▶ [TASK INSTRUCTIONS] From the records, report how many lines hold the word "following", with the number as the sole reply.

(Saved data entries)
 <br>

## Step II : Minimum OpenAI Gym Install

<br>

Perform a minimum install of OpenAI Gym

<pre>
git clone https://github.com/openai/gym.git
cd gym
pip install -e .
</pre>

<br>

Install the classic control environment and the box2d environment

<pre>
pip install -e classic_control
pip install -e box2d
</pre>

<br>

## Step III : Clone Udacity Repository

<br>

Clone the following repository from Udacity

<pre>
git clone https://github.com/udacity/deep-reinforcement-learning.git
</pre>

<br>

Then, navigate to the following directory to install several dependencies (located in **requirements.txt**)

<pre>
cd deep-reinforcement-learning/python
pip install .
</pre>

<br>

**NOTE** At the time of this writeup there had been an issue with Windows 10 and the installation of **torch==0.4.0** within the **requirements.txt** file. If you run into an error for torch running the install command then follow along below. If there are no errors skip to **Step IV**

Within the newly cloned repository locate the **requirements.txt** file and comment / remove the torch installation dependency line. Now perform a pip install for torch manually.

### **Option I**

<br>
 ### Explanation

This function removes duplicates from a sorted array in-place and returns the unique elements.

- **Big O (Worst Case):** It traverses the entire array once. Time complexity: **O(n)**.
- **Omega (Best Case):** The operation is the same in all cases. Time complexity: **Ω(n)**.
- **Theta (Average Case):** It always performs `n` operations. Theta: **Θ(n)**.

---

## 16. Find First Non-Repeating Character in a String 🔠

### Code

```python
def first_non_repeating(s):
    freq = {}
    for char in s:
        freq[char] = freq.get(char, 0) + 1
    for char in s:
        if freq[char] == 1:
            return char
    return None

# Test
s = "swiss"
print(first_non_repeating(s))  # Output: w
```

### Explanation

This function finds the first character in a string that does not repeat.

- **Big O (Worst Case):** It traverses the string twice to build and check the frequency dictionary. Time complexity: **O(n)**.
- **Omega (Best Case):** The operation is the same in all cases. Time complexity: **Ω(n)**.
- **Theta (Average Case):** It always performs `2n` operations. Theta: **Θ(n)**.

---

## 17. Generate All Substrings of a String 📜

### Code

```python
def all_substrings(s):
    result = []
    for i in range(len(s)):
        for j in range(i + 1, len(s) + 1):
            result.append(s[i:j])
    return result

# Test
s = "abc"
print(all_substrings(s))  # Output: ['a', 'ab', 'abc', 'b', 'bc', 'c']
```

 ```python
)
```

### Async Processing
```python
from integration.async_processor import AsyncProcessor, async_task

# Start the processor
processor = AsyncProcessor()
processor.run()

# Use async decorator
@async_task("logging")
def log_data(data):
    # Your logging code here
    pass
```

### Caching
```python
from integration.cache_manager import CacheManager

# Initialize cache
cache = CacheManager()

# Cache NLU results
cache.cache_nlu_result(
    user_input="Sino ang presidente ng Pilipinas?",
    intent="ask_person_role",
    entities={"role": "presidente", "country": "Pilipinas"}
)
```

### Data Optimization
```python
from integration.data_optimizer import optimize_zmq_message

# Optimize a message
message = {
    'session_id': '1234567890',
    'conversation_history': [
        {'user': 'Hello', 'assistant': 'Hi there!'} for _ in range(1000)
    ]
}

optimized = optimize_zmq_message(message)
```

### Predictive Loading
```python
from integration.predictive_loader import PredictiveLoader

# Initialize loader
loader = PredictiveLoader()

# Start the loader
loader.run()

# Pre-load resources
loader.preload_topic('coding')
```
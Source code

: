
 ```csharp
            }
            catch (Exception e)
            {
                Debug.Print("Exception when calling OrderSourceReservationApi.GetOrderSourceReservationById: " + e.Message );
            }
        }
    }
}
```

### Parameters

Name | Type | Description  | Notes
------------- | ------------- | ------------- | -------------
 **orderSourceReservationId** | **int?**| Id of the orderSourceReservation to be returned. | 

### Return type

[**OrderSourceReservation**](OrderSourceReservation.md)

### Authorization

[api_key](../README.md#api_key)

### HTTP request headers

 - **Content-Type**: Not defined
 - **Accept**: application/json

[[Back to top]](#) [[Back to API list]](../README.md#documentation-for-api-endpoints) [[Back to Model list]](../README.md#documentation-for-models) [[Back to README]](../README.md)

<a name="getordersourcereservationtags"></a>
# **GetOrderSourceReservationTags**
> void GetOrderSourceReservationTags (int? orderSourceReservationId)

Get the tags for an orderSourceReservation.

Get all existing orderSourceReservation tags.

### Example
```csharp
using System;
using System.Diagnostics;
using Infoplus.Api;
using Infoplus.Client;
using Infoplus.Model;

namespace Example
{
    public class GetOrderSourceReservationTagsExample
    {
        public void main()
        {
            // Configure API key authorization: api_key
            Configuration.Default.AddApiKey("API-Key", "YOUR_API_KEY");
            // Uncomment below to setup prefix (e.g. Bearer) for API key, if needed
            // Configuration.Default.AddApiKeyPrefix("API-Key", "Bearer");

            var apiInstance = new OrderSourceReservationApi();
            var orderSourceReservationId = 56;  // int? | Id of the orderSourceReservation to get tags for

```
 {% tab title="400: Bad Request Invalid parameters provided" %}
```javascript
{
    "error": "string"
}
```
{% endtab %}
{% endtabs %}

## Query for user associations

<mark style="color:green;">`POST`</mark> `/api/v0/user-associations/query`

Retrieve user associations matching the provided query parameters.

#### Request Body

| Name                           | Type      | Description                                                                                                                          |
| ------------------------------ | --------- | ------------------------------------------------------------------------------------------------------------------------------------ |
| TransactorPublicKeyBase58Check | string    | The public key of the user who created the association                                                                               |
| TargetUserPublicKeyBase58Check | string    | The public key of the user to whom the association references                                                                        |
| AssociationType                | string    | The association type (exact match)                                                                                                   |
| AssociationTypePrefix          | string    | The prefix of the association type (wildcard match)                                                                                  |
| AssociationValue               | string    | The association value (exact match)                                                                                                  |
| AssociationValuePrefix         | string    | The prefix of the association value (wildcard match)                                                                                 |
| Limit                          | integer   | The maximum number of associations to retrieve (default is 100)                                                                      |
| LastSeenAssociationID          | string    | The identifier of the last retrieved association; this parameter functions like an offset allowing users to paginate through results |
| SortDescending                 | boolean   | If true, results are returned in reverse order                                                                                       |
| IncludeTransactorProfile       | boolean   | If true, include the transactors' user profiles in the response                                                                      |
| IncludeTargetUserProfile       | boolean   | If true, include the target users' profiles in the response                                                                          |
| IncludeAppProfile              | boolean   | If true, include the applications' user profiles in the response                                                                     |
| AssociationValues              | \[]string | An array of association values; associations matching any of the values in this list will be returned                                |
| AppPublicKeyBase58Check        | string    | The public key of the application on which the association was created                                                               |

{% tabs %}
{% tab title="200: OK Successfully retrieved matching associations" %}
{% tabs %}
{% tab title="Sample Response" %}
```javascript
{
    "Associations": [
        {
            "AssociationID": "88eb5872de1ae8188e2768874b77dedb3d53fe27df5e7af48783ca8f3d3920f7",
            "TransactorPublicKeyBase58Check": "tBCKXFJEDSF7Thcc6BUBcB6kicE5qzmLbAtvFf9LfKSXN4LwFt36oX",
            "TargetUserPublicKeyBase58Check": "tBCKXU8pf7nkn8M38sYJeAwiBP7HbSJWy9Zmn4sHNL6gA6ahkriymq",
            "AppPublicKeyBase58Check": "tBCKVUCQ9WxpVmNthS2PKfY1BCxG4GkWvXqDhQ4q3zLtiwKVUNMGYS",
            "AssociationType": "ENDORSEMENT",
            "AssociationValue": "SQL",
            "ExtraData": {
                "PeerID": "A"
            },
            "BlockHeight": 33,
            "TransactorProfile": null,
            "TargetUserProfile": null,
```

▶ [SOLUTION BELOW] 2